═══ Data to examine ═══

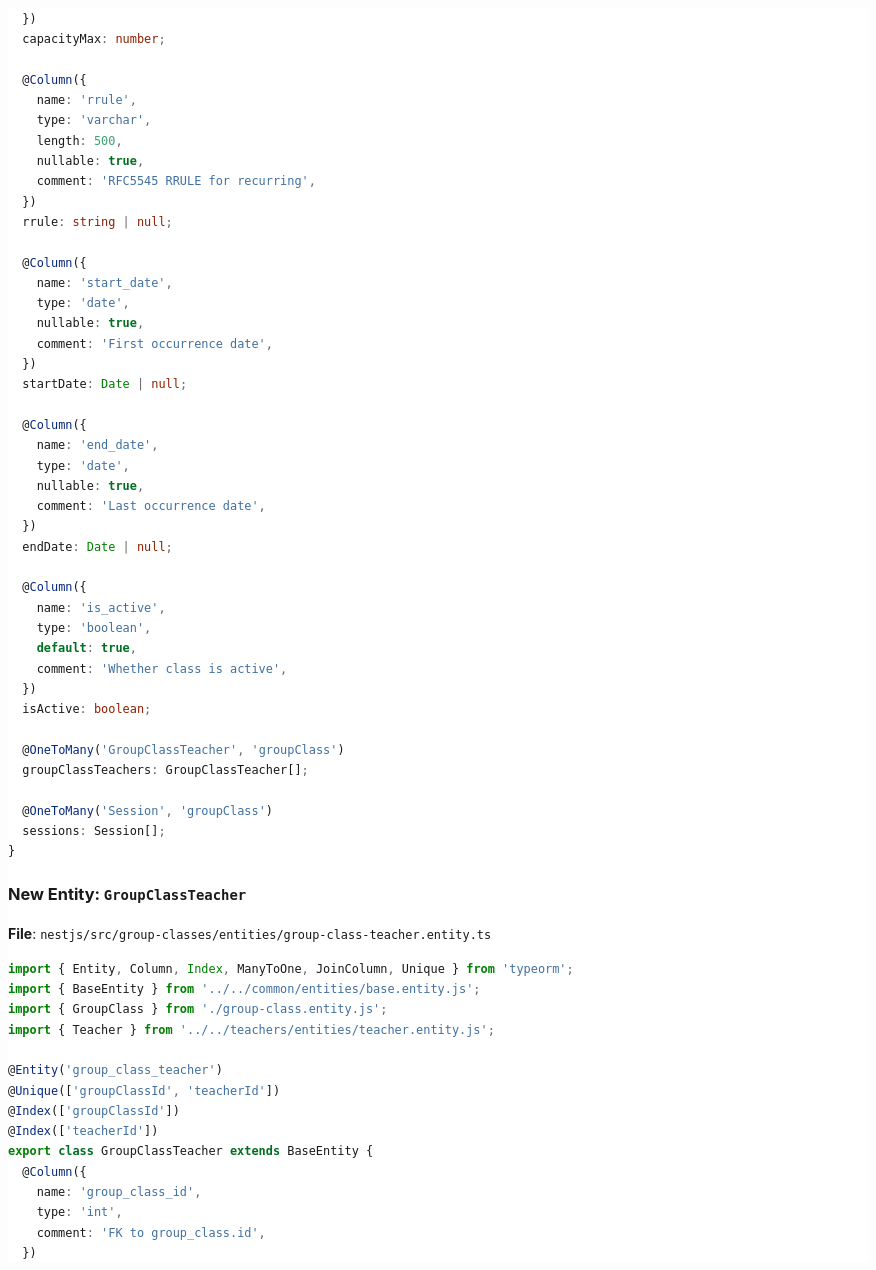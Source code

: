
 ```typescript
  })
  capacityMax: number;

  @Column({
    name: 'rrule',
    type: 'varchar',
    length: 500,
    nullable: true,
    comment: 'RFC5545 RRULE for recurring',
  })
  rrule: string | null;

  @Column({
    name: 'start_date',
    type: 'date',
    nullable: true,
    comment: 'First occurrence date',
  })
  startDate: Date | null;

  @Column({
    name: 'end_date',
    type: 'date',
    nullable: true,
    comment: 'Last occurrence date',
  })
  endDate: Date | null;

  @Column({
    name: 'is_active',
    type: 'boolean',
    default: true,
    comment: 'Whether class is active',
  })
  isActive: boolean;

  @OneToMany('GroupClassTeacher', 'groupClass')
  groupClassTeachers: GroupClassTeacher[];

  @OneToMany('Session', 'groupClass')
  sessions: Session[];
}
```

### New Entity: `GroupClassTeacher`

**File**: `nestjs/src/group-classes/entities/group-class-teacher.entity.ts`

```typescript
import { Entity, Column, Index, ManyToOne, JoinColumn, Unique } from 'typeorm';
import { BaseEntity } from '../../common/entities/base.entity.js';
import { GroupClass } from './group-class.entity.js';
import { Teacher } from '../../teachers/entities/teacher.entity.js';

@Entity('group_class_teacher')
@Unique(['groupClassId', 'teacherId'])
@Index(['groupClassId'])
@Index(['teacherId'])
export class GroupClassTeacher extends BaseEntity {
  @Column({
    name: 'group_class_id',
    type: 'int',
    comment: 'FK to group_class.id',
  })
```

═══

▸ Task to carry out
Gather every line from the listing above in which the word "entities" appears.

▸ Exercise solution
**File**: `nestjs/src/group-classes/entities/group-class-teacher.entity.ts`
import { BaseEntity } from '../../common/entities/base.entity.js';
import { Teacher } from '../../teachers/entities/teacher.entity.js';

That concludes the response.